• PROVIDED RECORDS

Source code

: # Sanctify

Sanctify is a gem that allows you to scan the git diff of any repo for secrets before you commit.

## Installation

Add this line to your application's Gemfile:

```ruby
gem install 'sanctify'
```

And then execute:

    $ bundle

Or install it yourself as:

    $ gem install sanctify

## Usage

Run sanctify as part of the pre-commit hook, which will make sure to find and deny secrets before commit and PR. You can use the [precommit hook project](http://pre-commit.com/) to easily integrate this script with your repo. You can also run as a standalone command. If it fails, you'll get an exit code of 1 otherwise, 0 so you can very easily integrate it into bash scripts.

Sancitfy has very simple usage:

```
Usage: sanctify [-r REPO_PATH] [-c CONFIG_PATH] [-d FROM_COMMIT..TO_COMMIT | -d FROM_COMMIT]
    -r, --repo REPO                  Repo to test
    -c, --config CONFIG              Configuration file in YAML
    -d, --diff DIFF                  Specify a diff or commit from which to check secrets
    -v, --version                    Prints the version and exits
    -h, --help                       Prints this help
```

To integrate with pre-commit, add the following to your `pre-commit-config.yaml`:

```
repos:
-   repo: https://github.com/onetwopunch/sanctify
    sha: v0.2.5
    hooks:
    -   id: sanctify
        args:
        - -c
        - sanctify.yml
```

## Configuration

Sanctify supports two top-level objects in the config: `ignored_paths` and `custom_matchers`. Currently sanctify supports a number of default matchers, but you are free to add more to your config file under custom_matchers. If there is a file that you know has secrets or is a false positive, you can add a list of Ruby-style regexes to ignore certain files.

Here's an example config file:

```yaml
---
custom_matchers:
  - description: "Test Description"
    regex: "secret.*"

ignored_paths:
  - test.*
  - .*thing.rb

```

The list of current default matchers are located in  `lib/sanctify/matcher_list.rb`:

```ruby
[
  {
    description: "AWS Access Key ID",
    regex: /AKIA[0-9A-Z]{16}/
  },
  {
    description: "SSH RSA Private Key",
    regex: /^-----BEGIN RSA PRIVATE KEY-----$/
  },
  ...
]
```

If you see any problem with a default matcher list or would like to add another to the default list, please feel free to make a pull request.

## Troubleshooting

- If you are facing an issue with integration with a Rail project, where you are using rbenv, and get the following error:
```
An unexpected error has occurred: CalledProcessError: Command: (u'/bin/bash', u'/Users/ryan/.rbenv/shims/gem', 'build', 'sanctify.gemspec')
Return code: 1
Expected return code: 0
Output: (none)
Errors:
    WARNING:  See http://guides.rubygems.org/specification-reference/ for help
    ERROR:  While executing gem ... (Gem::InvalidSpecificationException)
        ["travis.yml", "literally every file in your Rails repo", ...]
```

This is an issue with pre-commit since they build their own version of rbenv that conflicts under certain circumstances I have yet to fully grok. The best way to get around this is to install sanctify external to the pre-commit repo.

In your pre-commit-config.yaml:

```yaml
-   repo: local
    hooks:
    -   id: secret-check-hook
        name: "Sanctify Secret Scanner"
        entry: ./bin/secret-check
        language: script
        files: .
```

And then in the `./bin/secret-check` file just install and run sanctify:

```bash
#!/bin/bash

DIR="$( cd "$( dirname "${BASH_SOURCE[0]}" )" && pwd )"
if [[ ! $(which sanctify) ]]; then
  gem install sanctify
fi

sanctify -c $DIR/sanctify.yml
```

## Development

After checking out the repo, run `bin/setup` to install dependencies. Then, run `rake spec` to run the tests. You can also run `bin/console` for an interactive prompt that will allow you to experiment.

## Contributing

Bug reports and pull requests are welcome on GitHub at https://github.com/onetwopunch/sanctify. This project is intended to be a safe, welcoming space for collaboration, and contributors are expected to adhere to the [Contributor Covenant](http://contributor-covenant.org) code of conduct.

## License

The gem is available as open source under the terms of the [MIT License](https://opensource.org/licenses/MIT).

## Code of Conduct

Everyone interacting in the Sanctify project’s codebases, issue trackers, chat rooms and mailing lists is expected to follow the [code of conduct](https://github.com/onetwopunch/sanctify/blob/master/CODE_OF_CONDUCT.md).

• EXERCISE DETAILS
Give the data again in full, exactly.

• SOLVED PROBLEM
Source code

: # Sanctify

Sanctify is a gem that allows you to scan the git diff of any repo for secrets before you commit.

## Installation

Add this line to your application's Gemfile:

```ruby
gem install 'sanctify'
```

And then execute:

    $ bundle

Or install it yourself as:

    $ gem install sanctify

## Usage

Run sanctify as part of the pre-commit hook, which will make sure to find and deny secrets before commit and PR. You can use the [precommit hook project](http://pre-commit.com/) to easily integrate this script with your repo. You can also run as a standalone command. If it fails, you'll get an exit code of 1 otherwise, 0 so you can very easily integrate it into bash scripts.

Sancitfy has very simple usage:

```
Usage: sanctify [-r REPO_PATH] [-c CONFIG_PATH] [-d FROM_COMMIT..TO_COMMIT | -d FROM_COMMIT]
    -r, --repo REPO                  Repo to test
    -c, --config CONFIG              Configuration file in YAML
    -d, --diff DIFF                  Specify a diff or commit from which to check secrets
    -v, --version                    Prints the version and exits
    -h, --help                       Prints this help
```

To integrate with pre-commit, add the following to your `pre-commit-config.yaml`:

```
repos:
-   repo: https://github.com/onetwopunch/sanctify
    sha: v0.2.5
    hooks:
    -   id: sanctify
        args:
        - -c
        - sanctify.yml
```

## Configuration

Sanctify supports two top-level objects in the config: `ignored_paths` and `custom_matchers`. Currently sanctify supports a number of default matchers, but you are free to add more to your config file under custom_matchers. If there is a file that you know has secrets or is a false positive, you can add a list of Ruby-style regexes to ignore certain files.

Here's an example config file:

```yaml
---
custom_matchers:
  - description: "Test Description"
    regex: "secret.*"

ignored_paths:
  - test.*
  - .*thing.rb

```

The list of current default matchers are located in  `lib/sanctify/matcher_list.rb`:

```ruby
[
  {
    description: "AWS Access Key ID",
    regex: /AKIA[0-9A-Z]{16}/
  },
  {
    description: "SSH RSA Private Key",
    regex: /^-----BEGIN RSA PRIVATE KEY-----$/
  },
  ...
]
```

If you see any problem with a default matcher list or would like to add another to the default list, please feel free to make a pull request.

## Troubleshooting

- If you are facing an issue with integration with a Rail project, where you are using rbenv, and get the following error:
```
An unexpected error has occurred: CalledProcessError: Command: (u'/bin/bash', u'/Users/ryan/.rbenv/shims/gem', 'build', 'sanctify.gemspec')
Return code: 1
Expected return code: 0
Output: (none)
Errors:
    WARNING:  See http://guides.rubygems.org/specification-reference/ for help
    ERROR:  While executing gem ... (Gem::InvalidSpecificationException)
        ["travis.yml", "literally every file in your Rails repo", ...]
```

This is an issue with pre-commit since they build their own version of rbenv that conflicts under certain circumstances I have yet to fully grok. The best way to get around this is to install sanctify external to the pre-commit repo.

In your pre-commit-config.yaml:

```yaml
-   repo: local
    hooks:
    -   id: secret-check-hook
        name: "Sanctify Secret Scanner"
        entry: ./bin/secret-check
        language: script
        files: .
```

And then in the `./bin/secret-check` file just install and run sanctify:

```bash
#!/bin/bash

DIR="$( cd "$( dirname "${BASH_SOURCE[0]}" )" && pwd )"
if [[ ! $(which sanctify) ]]; then
  gem install sanctify
fi

sanctify -c $DIR/sanctify.yml
```

## Development

After checking out the repo, run `bin/setup` to install dependencies. Then, run `rake spec` to run the tests. You can also run `bin/console` for an interactive prompt that will allow you to experiment.

## Contributing

Bug reports and pull requests are welcome on GitHub at https://github.com/onetwopunch/sanctify. This project is intended to be a safe, welcoming space for collaboration, and contributors are expected to adhere to the [Contributor Covenant](http://contributor-covenant.org) code of conduct.

## License

The gem is available as open source under the terms of the [MIT License](https://opensource.org/licenses/MIT).

## Code of Conduct

Everyone interacting in the Sanctify project’s codebases, issue trackers, chat rooms and mailing lists is expected to follow the [code of conduct](https://github.com/onetwopunch/sanctify/blob/master/CODE_OF_CONDUCT.md).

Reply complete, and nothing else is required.